Various garden styles predated it. Large pond gardens, viewed from pleasure boats, were built by the aristocracy from the 8th to the 11th centuries. The 13th century saw the development of austere hardscape gardens consisting of stones, gravel and moss. Sometimes called “Zen Gardens,” they were designed to be viewed from an adjoining veranda. In the late 16th century, the tea ceremony (cha-no-yu) was perfected as an aesthetic ritual of rustic simplicity. The tea garden (roji) provided a setting for the ceremony – and, as participants moved through outer and inner gardens to the teahouse, a transition from the everyday world to the ceremony’s spiritual essence: harmony, respect, order and serenity.
The stroll garden style that followed was meant to be experienced from within – while strolling past a succession of views and landscape elements. It featured many traditional elements characteristic of earlier styles – including ponds, streams, waterfalls, islands, lanterns, steppingstones, bridges, teahouses and other structures. It has been described as “a sequential garden whose almost limitless succession of views was revealed through movement… like a great drama whose scenes unfolded only through time.”[1] Another authority describes it as a kind of “mute music, with its own special rhythms and variations.”[2]
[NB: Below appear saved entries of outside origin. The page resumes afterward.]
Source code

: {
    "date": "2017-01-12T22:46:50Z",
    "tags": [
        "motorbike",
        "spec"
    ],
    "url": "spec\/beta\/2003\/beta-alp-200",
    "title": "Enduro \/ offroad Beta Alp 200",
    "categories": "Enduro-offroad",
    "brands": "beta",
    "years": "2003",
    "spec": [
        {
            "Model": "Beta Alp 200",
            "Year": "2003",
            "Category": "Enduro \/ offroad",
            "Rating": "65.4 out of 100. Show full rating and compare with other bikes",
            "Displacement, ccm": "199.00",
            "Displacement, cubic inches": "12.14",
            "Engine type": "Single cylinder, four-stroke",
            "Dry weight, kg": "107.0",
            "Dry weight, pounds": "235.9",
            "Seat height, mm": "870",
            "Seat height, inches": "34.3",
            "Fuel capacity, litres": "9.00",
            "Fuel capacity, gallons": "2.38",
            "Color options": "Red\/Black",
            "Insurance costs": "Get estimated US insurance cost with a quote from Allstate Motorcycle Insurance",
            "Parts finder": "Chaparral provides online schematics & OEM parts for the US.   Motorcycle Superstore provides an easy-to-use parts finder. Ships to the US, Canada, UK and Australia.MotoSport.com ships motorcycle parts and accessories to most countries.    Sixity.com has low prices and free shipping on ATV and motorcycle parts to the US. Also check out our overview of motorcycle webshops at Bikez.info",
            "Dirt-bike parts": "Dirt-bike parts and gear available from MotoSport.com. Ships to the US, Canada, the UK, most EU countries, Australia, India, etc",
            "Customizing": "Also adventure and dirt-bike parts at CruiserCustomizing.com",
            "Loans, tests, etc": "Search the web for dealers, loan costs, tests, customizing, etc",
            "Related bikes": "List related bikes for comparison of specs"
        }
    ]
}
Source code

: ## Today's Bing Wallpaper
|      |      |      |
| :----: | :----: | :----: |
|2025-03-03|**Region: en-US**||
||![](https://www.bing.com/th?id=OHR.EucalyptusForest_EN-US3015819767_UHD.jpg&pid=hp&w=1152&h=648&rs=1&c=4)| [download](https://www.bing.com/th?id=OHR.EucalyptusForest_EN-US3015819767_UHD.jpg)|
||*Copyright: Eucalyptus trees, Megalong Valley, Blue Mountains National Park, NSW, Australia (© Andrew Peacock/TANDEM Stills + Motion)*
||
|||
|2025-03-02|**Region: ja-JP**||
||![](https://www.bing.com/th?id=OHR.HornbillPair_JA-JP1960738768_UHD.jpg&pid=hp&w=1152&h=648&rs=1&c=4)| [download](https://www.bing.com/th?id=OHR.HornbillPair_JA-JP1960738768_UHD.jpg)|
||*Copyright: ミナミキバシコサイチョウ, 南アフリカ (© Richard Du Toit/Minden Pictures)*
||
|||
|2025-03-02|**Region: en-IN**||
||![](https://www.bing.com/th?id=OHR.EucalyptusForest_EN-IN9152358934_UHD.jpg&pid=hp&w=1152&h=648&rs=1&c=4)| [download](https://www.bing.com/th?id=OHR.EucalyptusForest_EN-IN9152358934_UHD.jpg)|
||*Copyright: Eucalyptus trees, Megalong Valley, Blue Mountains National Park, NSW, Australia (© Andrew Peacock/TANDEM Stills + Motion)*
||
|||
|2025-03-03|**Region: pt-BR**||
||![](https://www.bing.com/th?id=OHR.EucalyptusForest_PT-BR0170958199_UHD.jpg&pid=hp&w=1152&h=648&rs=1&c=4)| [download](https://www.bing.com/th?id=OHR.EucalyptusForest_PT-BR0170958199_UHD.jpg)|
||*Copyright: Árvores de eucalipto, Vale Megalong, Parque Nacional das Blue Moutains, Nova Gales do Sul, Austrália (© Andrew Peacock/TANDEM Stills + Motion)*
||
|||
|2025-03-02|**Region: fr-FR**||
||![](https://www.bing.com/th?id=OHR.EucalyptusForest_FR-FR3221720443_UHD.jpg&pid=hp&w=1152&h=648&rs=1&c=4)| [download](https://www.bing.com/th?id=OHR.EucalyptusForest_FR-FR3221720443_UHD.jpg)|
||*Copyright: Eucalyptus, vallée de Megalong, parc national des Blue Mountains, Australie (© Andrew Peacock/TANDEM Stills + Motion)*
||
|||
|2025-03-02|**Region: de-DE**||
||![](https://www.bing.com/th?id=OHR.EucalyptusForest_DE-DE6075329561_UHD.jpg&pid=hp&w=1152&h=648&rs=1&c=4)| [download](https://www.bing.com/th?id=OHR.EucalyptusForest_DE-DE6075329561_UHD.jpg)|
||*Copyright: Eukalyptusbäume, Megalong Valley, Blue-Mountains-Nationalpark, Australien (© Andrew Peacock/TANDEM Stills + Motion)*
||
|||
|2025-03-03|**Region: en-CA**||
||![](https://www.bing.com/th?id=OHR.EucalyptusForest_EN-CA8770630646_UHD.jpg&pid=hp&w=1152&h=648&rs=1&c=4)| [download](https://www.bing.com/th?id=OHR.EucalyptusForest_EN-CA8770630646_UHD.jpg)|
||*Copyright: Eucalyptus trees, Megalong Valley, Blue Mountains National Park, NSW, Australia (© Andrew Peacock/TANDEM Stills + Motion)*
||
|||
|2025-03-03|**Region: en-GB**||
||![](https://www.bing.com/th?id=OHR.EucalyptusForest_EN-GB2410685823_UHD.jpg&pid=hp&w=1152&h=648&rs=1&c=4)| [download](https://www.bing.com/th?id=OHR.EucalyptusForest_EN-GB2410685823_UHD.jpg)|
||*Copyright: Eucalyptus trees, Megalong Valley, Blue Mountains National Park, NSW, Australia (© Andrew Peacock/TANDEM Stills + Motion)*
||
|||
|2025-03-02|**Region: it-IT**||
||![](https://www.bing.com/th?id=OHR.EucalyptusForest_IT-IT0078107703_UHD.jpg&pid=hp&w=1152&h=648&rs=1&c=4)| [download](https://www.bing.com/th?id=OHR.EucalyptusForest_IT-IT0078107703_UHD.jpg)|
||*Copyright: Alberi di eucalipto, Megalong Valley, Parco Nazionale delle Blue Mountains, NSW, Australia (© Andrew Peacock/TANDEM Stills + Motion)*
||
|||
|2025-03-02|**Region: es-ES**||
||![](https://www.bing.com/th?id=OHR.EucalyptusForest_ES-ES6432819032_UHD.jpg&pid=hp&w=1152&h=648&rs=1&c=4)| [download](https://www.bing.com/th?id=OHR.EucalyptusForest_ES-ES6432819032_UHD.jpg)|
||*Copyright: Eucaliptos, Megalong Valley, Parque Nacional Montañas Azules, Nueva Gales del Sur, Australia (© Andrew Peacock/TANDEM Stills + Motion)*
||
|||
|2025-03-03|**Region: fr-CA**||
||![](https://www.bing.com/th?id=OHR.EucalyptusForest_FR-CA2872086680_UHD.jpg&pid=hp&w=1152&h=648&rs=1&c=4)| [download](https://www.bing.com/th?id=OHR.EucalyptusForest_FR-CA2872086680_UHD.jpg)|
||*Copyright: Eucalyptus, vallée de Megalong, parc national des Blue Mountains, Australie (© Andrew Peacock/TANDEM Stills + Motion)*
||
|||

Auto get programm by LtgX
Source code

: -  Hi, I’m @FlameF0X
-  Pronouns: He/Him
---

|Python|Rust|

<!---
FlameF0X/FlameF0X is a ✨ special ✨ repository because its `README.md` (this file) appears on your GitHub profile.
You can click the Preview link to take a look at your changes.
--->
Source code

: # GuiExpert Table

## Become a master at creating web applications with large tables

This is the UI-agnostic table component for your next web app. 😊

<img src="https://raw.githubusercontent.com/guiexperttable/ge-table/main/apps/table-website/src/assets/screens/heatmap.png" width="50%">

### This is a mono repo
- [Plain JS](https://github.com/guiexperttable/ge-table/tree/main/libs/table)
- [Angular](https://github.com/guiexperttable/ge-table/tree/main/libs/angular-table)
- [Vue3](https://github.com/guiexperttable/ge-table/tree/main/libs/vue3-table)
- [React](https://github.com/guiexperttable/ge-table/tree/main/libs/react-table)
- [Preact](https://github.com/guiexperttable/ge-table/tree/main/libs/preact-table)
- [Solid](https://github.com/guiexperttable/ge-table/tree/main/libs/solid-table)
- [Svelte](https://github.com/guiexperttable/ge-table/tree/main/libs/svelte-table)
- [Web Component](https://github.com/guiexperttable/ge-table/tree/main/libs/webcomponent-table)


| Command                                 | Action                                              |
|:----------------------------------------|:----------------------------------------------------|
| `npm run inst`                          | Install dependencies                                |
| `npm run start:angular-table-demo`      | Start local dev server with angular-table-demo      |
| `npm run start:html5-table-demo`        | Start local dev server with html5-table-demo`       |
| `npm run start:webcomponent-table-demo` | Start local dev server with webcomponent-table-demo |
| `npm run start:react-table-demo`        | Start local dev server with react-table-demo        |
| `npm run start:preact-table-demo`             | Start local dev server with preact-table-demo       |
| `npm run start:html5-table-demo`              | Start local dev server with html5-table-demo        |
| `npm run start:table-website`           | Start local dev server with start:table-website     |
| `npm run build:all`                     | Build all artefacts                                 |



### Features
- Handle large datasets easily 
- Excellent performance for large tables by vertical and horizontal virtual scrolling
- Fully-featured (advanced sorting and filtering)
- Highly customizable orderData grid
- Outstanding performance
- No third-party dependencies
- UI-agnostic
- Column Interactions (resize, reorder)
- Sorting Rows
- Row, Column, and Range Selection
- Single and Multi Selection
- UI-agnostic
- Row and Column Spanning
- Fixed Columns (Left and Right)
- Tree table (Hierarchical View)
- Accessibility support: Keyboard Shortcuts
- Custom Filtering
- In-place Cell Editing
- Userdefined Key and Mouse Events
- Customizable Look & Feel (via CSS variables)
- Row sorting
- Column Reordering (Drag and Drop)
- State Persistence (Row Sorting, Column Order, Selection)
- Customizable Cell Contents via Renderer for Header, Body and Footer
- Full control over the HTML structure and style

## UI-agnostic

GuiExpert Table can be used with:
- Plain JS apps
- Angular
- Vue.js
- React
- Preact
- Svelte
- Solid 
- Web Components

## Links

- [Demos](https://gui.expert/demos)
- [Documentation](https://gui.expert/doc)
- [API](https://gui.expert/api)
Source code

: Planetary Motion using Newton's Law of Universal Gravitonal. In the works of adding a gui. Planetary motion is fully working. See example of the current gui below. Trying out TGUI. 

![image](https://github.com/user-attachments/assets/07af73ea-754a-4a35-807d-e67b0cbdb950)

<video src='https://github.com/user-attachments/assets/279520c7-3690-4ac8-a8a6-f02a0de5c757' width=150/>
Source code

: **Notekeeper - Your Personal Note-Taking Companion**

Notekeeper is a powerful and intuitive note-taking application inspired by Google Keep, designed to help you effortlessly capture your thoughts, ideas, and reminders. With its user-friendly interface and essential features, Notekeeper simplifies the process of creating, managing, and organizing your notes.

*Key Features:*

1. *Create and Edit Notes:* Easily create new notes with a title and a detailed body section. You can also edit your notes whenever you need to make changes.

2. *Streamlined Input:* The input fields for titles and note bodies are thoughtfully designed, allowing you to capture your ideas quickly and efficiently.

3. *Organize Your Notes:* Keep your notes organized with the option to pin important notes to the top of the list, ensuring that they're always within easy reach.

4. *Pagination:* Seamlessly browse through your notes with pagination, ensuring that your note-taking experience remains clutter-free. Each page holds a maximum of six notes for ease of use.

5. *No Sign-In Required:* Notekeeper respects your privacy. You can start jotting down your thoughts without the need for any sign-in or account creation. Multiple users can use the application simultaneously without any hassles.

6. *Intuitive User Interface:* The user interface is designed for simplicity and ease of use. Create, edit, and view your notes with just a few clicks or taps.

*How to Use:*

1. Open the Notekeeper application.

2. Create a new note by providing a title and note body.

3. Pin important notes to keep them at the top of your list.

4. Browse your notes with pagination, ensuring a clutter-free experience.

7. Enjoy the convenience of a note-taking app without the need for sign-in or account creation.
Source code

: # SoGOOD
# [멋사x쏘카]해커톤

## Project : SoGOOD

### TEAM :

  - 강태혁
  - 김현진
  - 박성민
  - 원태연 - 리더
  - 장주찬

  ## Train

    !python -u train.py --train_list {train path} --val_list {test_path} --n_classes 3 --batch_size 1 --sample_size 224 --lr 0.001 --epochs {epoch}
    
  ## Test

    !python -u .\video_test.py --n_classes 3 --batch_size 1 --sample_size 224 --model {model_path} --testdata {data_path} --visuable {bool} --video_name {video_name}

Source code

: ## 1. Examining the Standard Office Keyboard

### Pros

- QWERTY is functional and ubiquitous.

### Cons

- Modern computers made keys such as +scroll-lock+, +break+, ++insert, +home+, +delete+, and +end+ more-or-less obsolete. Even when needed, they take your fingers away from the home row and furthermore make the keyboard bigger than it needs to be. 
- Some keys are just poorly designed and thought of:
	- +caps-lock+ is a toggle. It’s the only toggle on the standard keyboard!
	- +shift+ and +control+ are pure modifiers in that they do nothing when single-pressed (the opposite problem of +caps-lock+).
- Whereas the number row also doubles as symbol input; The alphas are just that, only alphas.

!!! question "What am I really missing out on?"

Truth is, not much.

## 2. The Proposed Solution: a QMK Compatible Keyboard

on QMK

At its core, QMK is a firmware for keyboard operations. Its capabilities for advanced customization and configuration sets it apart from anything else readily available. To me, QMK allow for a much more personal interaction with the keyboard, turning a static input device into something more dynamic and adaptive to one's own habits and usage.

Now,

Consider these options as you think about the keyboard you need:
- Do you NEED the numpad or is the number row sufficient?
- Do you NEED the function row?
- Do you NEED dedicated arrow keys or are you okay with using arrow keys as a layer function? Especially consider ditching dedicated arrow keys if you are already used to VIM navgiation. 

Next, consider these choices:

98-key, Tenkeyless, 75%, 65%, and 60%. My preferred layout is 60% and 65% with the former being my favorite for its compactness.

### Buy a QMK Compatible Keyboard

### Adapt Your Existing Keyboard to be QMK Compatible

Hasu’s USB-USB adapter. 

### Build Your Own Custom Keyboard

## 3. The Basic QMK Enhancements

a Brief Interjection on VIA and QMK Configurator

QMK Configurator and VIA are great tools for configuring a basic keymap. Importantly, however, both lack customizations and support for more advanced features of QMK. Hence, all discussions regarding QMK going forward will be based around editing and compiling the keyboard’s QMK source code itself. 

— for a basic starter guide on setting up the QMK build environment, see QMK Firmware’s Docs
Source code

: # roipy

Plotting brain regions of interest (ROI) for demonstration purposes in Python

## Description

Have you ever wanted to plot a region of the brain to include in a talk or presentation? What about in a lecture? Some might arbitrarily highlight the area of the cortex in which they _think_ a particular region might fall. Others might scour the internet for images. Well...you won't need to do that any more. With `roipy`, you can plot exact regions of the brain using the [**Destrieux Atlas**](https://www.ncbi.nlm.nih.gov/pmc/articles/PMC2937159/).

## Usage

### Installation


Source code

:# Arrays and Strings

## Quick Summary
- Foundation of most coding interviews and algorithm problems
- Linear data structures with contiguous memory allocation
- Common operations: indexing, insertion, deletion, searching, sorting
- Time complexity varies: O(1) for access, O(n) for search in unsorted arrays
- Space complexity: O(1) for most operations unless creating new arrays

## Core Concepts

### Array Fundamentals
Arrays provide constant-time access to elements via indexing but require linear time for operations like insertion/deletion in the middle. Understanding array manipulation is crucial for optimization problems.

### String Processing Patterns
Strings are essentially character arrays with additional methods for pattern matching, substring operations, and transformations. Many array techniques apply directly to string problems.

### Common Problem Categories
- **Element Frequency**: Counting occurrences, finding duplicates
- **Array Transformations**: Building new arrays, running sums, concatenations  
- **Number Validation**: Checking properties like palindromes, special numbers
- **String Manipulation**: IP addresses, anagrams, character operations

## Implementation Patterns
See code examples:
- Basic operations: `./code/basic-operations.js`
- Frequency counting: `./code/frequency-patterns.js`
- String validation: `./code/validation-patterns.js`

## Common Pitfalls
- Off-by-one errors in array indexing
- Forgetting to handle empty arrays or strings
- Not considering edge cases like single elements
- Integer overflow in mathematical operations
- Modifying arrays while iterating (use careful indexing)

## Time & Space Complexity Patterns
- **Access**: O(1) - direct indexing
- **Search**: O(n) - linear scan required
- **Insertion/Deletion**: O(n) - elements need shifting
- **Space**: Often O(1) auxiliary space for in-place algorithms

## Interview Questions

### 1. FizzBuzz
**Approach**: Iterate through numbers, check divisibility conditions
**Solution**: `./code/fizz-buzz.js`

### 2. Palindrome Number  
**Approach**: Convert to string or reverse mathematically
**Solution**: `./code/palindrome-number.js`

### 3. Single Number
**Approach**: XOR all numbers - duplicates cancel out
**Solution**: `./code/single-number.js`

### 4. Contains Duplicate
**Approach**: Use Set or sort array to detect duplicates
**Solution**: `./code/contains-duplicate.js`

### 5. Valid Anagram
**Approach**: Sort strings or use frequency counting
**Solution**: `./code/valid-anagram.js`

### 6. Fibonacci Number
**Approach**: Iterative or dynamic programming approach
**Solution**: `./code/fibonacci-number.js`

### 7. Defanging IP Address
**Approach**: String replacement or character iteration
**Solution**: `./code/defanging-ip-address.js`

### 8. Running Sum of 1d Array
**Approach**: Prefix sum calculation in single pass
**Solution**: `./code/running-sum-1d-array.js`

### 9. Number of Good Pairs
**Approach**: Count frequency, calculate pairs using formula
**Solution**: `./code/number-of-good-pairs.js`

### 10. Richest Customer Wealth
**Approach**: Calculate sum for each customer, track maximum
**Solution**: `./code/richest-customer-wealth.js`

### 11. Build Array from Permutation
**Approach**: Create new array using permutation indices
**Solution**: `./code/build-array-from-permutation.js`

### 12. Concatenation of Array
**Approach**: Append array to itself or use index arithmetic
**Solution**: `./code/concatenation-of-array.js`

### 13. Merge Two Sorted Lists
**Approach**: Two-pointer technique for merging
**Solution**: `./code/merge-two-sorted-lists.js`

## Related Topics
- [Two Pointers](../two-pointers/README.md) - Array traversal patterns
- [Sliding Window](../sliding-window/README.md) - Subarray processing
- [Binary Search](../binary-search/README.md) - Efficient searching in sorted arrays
Stroll gardens were built beginning in the early 1600s, during a period of peace and prosperity. Although travel was severely restricted, nobles and provincial lords (daimyo) owned large properties and were given a great deal of freedom in the design of their gardens. In general, their designs reflected an interest in aesthetics rather than religion. Magnificent, created for enjoyment and more colorful than earlier styles, these stroll gardens also served as a kind of pilgrimage or journey past scenes from nature, literature & art. Most, however, contained or evolved from the much smaller tea garden – and thus embodied an inner tension between simplicity and ostentation.
[1] Marc Treib and Ron Herman, A Guide to the Gardens of Kyoto, 1980.
[2] Teiji Itoh, The Gardens of Japan, 1984.
Our garden’s design was a gift from the Tokyo Metropolitan Park Department, which chose renowned landscape architect Juki Iida to supervise its construction. In all, seven Japanese designers, including Iida, collaborated to develop the plan. They described it as having been influenced by several notable Japanese stroll gardens, including the earliest one known, Katsura Rikyu (Katsura Imperial Villa). Iida described the plan as “a stroll garden in ‘somewhat Momoyama style.’”[1] Perhaps he was emphasizing that our garden’s original design included a main view, in Momoyama style, from a pavilion above the harbor – or alternatively, that it was carefully designed to avoid the extravagances of later Edo-period stroll gardens. Unfortunately, the harbor pavilion was never built.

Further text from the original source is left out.